> _Your instructions_:
Determine how many lines in the records hold the word "subjects". Return the number alone.

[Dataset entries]
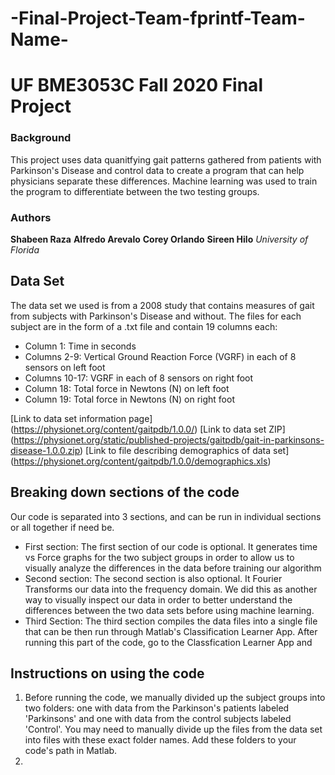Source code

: # -Final-Project-Team-fprintf-Team-Name-
# UF BME3053C Fall 2020 Final Project
### Background
This project uses data quanitfying gait patterns gathered from patients with Parkinson's Disease and control data to create a program that can help physicians separate these differences. Machine learning was used to train the program to differentiate between the two testing groups. 
### Authors
**Shabeen Raza**
**Alfredo Arevalo**
**Corey Orlando**
**Sireen Hilo**
*University of Florida*

## Data Set
The data set we used is from a 2008 study that contains measures of gait from subjects with Parkinson's Disease and without. The files for each subject are in the form of a .txt file and contain 19 columns each:
* Column 1: Time in seconds
* Columns 2-9: Vertical Ground Reaction Force (VGRF) in each of 8 sensors on left foot
* Columns 10-17: VGRF in each of 8 sensors on right foot
* Column 18: Total force in Newtons (N) on left foot
* Column 19: Total force in Newtons (N) on right foot

[Link to data set information page] (https://physionet.org/content/gaitpdb/1.0.0/)
[Link to data set ZIP] (https://physionet.org/static/published-projects/gaitpdb/gait-in-parkinsons-disease-1.0.0.zip)
[Link to file describing demographics of data set] (https://physionet.org/content/gaitpdb/1.0.0/demographics.xls)

## Breaking down sections of the code
Our code is separated into 3 sections, and can be run in individual sections or all together if need be.
* First section:
The first section of our code is optional. It generates time vs Force graphs for the two subject groups in order to allow us to visually analyze the differences in the data before training our algorithm
* Second section:
The second section is also optional. It Fourier Transforms our data into the frequency domain. We did this as another way to visually inspect our data in order to better understand the differences between the two data sets before using machine learning. 
* Third Section:
The third section compiles the data files into a single file that can be then run through Matlab's Classification Learner App. After running this part of the code, go to the Classfication Learner App and 

## Instructions on using the code
1. Before running the code, we manually divided up the subject groups into two folders: one with data from the Parkinson's patients labeled 'Parkinsons' and one with data from the control subjects labeled 'Control'. You may need to manually divide up the files from the data set into files with these exact folder names. Add these folders to your code's path in Matlab. 
2.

> _Written answer_:
2